Indiana le puso suavemente la mano en la frente. Tenía el
pulso acelerado y fiebre. Sin embargo, estaba seguro de
que lo superaría. Raymond tenía razón: era fuerte.
"Debemos ir al médico", murmuró Finnley. Eran las
primeras palabras que pronunciaba desde que salieron de
la última cámara, y su voz era grave y ronca. Tenía la
cara blanca como el papel. "Espero que se recupere.
Yo no..."
Se detuvo de un modo que hizo que Indiana levantara
la vista alarmada. Y un segundo después se dio cuenta de
por qué.
Ya no estaban solos. Tan silenciosos como fantasmas,
una docena de monjes habían aparecido alrededor del
coche.
"¿Qué...?" murmuró Finnley. Su voz era chillona.
El pánico brilló en sus ojos.
"No te preocupes", dijo Indiana rápidamente. "No nos
harán daño. Supongo que nos estuvieron siguiendo todo
el tiempo". Acompañó sus palabras con un gesto
tranquilizador, salió del coche y se dirigió hacia los
hombres. Al cabo de unos segundos, vio a su líder: un
hombre con una túnica desgarrada y bordada en oro.
Indiana se sintió aliviado cuando se dio cuenta de que el
viejo monje no había muerto en la masacre.
Ninguno de los monjes pronunció palabra cuando
Indiana se reunió con ellos. Nadie se movió y, sin
embargo, por los ojos del viejo monje, Indiana supo cuál
era su pregunta. En silencio, metió la mano en los
bolsillos de su chaqueta, sacó las dos estatuas de Horus y
se las entregó. Luego se dio la vuelta, volvió al coche y
metió la mano detrás del asiento del conductor para sacar
un pequeño paquete envuelto en tela. Lo desenvolvió
para mostrar la tercera estatua.
Finnley abrió mucho los ojos. "¿Qué... qué hace eso
¿Qué quieres decir?", murmuró, atónito.
"Basilio sólo tenía dos estatuas reales", dijo Indiana.
"Ésta es la tercera".
"¡Pero tenía tres!" Finnley protestó.
"No", dijo Indiana. "Lo que Basil pensaba que era la
tercera estatua era en realidad la copia que saqué del
Museo Nacional de El Cairo. Estaba demasiado
obsesionado con su plan como para darse cuenta. Esta es
la verdadera figura".
"Así que por eso esa... cosa no podía salir del
vestíbulo", murmuró Finnley.
Indiana asintió. Suspiró. "Sí. Supongo que eso fue lo
que nos salvó la vida". Sonrió y volvió a reunirse con el
viejo monje, entregándole la estatuilla. "Debes
guardarlos en un lugar seguro", dijo. "No deben caer
nunca más en malas manos".
"Eso haremos, Dr. Jones", dijo el anciano. "Le doy mi
palabra".
"Y por mi parte, juro que no revelaré los misterios del
laberinto a nadie", dijo Indiana. Inquisitivamente, miró a
Finnley.
"Yo también lo prometo", dijo Finnley nervioso.
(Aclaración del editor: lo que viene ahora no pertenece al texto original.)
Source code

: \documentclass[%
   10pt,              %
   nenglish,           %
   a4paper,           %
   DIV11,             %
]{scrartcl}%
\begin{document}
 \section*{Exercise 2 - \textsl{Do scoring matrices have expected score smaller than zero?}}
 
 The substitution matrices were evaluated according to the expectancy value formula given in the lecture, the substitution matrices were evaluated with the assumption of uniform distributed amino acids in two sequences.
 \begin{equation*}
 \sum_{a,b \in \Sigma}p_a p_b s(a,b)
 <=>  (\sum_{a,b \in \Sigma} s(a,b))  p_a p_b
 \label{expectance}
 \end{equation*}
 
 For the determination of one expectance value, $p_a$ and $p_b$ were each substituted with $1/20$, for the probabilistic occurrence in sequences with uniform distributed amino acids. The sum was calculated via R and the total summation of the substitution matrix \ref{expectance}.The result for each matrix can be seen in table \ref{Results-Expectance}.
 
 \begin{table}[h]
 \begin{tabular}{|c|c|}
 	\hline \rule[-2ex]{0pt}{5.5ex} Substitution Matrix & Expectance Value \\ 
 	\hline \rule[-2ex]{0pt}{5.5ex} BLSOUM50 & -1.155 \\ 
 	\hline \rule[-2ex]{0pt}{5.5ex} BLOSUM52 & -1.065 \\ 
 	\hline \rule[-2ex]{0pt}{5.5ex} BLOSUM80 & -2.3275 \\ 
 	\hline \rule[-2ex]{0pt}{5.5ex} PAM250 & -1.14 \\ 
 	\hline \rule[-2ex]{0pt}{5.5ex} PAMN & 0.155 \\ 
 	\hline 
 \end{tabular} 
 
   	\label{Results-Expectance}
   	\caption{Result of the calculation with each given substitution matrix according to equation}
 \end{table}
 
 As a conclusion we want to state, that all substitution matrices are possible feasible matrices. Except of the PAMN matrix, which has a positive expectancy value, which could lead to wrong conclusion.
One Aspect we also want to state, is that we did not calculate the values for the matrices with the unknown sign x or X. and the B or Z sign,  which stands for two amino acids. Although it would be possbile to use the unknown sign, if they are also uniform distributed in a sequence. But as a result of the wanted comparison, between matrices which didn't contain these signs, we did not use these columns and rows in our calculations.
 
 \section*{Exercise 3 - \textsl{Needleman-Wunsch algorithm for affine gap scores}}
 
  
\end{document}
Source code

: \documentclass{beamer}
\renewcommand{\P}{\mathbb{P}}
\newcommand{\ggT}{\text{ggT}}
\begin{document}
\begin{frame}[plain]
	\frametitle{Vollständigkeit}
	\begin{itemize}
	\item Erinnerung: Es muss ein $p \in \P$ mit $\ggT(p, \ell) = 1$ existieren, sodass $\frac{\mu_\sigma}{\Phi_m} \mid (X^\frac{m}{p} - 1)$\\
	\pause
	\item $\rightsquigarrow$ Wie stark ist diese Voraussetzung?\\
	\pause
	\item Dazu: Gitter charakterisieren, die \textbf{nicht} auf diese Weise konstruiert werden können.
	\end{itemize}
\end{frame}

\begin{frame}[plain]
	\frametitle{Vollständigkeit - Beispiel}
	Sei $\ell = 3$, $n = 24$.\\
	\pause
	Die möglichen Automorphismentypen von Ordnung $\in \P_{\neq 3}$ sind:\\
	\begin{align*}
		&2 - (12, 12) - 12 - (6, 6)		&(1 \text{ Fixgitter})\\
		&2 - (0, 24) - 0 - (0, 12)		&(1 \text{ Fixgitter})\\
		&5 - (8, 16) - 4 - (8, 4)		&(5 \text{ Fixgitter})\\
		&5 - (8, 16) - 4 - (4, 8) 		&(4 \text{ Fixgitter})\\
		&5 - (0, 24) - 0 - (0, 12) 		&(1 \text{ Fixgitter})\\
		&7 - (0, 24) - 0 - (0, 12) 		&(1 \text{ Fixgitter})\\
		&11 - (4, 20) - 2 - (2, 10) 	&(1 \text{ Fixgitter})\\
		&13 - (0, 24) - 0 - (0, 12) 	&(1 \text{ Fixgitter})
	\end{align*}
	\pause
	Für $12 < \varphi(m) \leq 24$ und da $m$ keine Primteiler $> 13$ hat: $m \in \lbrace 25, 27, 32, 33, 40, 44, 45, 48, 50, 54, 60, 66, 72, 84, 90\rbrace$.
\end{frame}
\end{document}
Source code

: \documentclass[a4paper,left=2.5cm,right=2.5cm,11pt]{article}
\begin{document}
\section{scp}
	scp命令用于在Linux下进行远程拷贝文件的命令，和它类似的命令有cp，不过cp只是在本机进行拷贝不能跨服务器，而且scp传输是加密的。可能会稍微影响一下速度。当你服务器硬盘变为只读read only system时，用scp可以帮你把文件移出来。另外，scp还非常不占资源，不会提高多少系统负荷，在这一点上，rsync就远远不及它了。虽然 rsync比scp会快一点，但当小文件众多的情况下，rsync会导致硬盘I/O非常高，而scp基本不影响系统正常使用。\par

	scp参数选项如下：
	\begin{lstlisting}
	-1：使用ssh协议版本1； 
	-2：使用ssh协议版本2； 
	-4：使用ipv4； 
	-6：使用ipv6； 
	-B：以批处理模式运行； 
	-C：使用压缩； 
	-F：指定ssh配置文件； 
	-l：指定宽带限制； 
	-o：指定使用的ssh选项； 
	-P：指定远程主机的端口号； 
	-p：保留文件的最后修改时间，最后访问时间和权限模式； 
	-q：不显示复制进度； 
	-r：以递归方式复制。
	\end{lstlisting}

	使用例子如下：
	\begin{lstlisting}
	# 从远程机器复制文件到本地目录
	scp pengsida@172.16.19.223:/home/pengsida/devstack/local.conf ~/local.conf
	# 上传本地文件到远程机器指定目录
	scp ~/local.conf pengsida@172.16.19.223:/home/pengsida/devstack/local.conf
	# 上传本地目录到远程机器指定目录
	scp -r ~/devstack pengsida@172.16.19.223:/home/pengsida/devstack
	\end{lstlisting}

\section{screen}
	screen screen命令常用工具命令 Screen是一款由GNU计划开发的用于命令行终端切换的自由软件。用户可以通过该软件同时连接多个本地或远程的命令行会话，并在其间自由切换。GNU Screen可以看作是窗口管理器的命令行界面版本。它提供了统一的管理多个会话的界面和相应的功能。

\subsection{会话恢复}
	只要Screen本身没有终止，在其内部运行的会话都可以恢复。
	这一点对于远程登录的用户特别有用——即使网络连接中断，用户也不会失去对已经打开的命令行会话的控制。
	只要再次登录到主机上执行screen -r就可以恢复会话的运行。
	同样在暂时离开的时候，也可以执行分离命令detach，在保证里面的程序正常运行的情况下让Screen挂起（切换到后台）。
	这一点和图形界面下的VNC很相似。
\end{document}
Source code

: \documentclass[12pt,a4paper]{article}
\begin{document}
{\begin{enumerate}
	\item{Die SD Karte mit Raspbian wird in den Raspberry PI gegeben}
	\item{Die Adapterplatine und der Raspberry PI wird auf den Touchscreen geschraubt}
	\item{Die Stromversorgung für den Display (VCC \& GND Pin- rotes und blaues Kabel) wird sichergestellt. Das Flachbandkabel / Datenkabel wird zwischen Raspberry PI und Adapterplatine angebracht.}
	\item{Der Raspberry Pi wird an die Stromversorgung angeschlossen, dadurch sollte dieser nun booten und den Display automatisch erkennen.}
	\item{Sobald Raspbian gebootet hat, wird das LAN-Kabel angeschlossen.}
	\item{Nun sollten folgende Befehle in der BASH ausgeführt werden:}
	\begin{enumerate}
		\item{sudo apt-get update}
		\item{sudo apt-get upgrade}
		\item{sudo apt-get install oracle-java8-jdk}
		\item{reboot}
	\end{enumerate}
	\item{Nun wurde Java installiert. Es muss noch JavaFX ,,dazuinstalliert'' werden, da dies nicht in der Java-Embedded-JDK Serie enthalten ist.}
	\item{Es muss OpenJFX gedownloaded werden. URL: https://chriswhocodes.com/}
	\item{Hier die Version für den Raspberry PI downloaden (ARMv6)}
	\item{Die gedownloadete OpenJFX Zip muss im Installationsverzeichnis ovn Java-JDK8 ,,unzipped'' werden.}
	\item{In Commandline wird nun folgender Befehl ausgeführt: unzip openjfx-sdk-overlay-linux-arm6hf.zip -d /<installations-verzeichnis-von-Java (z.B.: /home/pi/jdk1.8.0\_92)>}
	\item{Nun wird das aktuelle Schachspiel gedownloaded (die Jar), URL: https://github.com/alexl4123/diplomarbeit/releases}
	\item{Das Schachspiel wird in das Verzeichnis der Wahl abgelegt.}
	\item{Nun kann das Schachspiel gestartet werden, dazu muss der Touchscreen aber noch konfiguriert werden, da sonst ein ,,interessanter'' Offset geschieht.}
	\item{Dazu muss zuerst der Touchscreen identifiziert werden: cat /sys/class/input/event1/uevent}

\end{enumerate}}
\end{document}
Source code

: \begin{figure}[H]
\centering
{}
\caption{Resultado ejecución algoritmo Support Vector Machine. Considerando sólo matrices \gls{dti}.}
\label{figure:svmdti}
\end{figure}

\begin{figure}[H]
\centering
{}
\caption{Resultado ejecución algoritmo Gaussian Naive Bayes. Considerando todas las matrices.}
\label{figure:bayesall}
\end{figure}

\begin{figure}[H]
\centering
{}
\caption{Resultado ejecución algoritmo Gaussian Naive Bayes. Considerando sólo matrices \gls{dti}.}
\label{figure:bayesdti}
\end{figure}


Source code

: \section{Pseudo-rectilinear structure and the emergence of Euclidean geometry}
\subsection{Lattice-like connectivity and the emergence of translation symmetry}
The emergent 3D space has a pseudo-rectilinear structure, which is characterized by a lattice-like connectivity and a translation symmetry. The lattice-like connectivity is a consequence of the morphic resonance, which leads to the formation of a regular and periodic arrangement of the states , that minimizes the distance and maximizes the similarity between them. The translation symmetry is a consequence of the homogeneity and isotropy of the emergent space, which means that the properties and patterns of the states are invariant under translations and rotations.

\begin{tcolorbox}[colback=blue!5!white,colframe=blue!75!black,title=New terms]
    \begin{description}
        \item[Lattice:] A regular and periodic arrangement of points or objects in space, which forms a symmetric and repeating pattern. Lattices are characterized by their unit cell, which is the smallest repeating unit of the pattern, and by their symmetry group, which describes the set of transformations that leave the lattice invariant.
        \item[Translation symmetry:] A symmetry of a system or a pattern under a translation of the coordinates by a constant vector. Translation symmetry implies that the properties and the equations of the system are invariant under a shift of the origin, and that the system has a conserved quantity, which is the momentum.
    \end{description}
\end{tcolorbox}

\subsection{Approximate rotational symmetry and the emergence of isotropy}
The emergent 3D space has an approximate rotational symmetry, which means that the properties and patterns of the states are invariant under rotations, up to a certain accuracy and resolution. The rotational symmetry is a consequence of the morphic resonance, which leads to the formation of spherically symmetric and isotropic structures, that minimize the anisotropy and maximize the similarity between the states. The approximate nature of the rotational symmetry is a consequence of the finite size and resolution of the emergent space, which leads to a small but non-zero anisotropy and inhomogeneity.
"Además - ¿quién creería esta historia?"
Indiana no contestó. Sabía que podía confiar en Finn-
ley. Durante un rato se quedó quieto, esperando a que los
monjes dieran la vuelta en silencio y desaparecieran, luego
volvió al coche, se puso al volante y arrancó el motor. Liz
se movió inquieta mientras él se alejaba, pero permaneció
dormida.
"¿Crees que... vio lo que les pasó a su padre y a
Raymond?", preguntó Finnley.
"Espero que no", dijo Indiana. Luego negó con la
cabeza. "No, no lo creo. Ha sufrido una fuerte
conmoción".
"¿Pero y si pregunta?" Finnley insistió.
"Entonces le diremos la verdad", respondió Indiana
con un suspiro. "Ha tenido una pesadilla, como todos
nosotros.
Y que la pesadilla por fin ha terminado".